Put your sweet lips a little closer to the phone, lets pretend that we're together all alone ...

Scrape the surface (just a tad) of Nu zulun and you will discover Britain.

We drive on the left (this is for a future post), our lifts start at the ground floor, and we used to have the glorious British red telephone box on the street corner.

When I were young lud, the red telephone box was the nearest thing to the mobile phone - only the phone wasn't mobile - you were.

You need to speak to Tom. So you go to the red telephone box around the corner and queue up.

If the person already ensconced in the box is happily gossiping and oblivious to your need, you rat-a-tap-tap on the glass windows of the red telephone box around the corner.

Your turn finally comes. You enter the red telephone box and close the door behind you. You take the requisite number of pennies from your pocket and enter them in the slot.

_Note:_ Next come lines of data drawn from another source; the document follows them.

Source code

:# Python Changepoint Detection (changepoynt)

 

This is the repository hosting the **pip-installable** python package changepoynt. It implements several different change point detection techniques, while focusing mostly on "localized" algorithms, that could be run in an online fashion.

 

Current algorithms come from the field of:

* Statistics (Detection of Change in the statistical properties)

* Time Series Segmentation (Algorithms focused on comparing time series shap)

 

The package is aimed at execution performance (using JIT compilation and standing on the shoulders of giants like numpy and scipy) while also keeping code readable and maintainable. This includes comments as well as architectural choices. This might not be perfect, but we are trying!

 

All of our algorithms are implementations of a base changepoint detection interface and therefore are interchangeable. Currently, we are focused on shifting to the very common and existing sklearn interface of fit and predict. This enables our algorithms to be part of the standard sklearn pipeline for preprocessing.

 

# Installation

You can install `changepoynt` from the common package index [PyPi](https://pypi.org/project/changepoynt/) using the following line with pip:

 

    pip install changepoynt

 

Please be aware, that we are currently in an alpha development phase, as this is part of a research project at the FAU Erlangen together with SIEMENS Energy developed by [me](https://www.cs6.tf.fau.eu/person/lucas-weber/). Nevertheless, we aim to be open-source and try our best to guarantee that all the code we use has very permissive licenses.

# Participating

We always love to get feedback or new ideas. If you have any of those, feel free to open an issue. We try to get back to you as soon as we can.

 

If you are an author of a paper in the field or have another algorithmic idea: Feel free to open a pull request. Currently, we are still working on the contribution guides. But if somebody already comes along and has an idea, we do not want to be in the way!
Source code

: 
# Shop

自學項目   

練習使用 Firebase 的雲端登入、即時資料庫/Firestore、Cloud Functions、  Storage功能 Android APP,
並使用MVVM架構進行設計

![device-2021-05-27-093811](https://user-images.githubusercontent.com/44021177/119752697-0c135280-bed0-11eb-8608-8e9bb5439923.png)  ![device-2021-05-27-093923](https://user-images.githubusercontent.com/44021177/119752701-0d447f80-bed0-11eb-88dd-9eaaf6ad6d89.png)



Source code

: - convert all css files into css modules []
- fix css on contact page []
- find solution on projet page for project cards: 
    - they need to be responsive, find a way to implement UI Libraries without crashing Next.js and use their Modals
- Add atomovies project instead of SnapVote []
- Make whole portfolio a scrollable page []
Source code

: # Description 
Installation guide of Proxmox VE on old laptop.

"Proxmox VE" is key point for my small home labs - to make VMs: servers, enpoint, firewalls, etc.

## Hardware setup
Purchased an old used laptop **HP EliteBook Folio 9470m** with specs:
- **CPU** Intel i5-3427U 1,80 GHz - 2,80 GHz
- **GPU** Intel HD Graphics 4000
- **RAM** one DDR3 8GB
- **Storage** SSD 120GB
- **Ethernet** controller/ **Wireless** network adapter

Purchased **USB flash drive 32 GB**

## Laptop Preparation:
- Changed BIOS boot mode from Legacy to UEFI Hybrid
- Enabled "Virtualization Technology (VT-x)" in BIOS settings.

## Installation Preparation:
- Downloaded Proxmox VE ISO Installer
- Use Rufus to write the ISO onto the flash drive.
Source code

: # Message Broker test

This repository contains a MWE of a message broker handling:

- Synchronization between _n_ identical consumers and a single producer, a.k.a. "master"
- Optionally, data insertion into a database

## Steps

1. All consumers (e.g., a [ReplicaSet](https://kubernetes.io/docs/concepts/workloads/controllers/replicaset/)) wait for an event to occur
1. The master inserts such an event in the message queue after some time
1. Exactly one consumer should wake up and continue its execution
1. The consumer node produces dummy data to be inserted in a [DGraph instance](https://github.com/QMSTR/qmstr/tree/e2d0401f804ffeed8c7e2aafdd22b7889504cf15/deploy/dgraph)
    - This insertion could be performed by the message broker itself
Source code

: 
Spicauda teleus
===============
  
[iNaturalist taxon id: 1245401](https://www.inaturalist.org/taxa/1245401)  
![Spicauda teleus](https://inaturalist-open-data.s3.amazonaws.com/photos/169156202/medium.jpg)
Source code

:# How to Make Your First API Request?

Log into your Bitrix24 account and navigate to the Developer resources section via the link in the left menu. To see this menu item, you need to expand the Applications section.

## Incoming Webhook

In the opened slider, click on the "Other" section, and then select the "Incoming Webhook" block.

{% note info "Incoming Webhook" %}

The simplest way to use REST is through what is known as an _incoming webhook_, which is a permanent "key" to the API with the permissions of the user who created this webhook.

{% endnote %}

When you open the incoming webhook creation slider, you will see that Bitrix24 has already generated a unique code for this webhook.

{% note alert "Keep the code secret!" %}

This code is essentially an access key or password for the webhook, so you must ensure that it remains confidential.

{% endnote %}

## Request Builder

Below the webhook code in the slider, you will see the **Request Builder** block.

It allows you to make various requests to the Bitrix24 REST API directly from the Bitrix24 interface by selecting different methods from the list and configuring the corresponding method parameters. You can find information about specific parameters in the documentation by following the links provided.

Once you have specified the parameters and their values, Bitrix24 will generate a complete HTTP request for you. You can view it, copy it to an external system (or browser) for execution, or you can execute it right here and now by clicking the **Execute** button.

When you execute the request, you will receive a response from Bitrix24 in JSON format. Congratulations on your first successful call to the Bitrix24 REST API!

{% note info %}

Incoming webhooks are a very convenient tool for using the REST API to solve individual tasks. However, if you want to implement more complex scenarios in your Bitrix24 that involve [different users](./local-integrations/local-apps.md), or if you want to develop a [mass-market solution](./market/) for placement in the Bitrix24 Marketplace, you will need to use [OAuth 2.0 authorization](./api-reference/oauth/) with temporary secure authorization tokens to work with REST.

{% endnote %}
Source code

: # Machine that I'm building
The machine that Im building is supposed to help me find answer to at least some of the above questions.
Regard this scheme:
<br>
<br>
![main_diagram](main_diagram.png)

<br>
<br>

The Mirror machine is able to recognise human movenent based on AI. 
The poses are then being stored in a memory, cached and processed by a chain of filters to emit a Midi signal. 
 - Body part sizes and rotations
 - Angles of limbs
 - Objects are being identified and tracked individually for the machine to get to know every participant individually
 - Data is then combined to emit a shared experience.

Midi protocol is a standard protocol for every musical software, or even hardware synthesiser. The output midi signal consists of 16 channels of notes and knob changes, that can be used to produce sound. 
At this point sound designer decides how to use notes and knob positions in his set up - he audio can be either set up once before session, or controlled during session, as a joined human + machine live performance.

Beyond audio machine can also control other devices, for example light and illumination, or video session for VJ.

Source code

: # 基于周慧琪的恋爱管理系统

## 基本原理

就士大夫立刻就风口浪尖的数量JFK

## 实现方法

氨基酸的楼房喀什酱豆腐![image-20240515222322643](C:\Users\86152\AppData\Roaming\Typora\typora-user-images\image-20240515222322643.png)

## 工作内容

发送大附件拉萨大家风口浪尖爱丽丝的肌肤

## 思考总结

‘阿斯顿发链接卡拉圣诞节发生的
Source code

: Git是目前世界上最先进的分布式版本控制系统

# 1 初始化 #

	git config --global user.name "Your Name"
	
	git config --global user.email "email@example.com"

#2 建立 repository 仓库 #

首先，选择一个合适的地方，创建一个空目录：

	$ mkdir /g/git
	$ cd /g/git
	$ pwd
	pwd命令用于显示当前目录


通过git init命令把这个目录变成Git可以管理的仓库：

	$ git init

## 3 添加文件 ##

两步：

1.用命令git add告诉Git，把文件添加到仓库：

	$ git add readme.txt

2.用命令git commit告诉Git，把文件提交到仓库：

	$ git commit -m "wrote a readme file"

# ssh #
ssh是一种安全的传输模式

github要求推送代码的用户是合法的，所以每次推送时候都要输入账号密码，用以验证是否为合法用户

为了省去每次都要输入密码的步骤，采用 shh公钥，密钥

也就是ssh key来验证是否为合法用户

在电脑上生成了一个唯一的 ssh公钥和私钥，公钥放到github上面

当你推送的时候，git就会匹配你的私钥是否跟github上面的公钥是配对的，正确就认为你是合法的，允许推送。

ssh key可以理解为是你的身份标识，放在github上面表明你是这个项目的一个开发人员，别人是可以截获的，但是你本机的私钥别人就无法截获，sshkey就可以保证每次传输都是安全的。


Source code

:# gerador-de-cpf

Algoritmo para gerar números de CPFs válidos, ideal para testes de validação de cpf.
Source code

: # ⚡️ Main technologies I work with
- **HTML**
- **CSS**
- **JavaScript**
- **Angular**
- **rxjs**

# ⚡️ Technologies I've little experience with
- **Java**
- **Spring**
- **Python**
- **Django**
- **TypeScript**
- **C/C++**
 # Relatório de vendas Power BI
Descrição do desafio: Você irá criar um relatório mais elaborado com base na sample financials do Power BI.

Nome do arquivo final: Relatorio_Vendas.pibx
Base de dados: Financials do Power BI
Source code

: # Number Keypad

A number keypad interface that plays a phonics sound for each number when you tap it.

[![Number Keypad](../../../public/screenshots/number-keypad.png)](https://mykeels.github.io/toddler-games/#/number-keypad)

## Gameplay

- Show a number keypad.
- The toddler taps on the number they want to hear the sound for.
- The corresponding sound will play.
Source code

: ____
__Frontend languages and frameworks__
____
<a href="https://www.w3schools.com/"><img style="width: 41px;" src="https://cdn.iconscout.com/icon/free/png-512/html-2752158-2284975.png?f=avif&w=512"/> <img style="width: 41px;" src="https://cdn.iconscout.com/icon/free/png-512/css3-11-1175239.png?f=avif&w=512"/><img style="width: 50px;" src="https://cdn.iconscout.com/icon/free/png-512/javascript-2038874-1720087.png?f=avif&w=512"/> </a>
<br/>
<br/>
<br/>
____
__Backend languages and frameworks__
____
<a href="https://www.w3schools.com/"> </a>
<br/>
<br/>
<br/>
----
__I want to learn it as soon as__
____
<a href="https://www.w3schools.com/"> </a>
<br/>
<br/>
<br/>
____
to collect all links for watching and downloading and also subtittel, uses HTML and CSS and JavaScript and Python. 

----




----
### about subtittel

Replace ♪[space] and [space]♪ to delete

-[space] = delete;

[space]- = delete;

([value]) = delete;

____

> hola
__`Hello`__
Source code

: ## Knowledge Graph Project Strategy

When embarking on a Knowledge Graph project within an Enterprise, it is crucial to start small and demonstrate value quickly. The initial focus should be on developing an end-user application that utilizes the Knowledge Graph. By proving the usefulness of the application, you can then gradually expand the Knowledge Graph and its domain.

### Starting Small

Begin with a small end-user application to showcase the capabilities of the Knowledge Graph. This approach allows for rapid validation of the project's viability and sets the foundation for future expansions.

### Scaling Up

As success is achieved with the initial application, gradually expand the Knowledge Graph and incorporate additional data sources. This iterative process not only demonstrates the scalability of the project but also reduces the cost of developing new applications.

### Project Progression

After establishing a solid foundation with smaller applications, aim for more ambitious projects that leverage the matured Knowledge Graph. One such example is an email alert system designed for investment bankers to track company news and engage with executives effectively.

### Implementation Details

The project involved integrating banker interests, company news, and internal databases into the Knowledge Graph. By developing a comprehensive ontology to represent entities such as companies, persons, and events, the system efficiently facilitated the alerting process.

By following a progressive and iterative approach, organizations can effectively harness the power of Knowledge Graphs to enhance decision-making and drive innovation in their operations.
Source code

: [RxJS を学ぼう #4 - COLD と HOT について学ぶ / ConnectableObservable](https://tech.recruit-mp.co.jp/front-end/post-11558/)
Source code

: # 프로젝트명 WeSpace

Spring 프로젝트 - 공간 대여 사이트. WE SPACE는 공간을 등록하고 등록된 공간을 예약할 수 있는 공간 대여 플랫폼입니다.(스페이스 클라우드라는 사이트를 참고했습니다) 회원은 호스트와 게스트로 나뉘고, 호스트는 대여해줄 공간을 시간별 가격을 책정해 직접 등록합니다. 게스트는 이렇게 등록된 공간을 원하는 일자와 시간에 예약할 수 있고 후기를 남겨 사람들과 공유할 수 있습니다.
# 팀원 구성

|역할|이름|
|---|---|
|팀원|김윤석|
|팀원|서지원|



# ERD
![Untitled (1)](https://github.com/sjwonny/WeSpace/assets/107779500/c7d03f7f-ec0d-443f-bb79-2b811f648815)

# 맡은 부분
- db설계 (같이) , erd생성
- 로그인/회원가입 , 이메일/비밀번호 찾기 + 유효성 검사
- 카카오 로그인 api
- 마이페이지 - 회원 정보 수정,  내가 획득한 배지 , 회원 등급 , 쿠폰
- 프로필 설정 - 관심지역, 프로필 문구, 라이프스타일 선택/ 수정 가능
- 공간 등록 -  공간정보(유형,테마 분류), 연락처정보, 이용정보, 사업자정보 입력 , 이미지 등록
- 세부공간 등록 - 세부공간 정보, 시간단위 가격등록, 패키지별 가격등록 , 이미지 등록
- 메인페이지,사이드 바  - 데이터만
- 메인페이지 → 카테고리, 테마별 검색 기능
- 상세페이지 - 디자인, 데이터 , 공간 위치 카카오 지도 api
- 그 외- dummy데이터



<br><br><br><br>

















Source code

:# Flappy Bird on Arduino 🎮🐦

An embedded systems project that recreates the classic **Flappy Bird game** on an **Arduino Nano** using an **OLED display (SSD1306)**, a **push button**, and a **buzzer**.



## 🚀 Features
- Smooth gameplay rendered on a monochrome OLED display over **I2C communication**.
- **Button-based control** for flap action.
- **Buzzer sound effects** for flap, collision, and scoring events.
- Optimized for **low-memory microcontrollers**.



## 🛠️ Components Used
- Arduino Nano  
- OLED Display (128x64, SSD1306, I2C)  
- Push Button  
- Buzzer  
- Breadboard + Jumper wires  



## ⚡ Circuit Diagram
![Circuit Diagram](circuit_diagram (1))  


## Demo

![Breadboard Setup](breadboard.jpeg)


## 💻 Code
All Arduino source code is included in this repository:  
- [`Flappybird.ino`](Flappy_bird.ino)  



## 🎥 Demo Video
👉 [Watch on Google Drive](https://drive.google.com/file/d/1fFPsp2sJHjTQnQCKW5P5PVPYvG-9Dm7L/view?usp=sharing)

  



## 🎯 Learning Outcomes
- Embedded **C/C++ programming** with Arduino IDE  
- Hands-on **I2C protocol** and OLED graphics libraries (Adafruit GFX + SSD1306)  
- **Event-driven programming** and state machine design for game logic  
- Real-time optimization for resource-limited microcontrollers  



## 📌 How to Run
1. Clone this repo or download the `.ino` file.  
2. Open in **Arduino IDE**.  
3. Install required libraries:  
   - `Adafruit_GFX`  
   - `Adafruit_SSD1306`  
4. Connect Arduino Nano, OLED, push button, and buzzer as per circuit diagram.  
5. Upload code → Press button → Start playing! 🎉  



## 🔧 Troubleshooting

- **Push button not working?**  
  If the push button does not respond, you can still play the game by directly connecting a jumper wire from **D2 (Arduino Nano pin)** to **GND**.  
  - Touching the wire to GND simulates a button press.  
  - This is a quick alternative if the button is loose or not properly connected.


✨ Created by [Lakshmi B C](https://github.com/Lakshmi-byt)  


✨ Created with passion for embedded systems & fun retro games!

You dial your number. If a person answers, you press button A.

 "Hello, is Tom at home?"
"He's out at the moment, luv."

 Bugger, a few more pennies down the tube!

If there is no answer, you press button B and get your pennies back.

Sometimes your pennies don't come back and you bash the red telephone in the red telephone box.

If you don't know the number, you rifle through the dogged-eared pages of a telephone directory provided in the red telephone box. Time spent doing this can annoy the next person in the queue.

But the good-old-British-style-red telephone box around the corner has gone (apart from a few preserved as historic monuments).

Why?
Initially, rabid vandalism.
Then the penchant of drunks and others to use them as urinals.
 And, of course, technology.

Apparently, some red telephones box in Britain were sold of privately and reincarnated as shower cubicles, greenhouses, giant goldfish bowls, garden sheds and small bars (O'Meara, 2007).

I am sure there is the odd red-telephone-box toilet as well.







Omeara, T. (2007). A miscellany of Britain. London: Arcturus.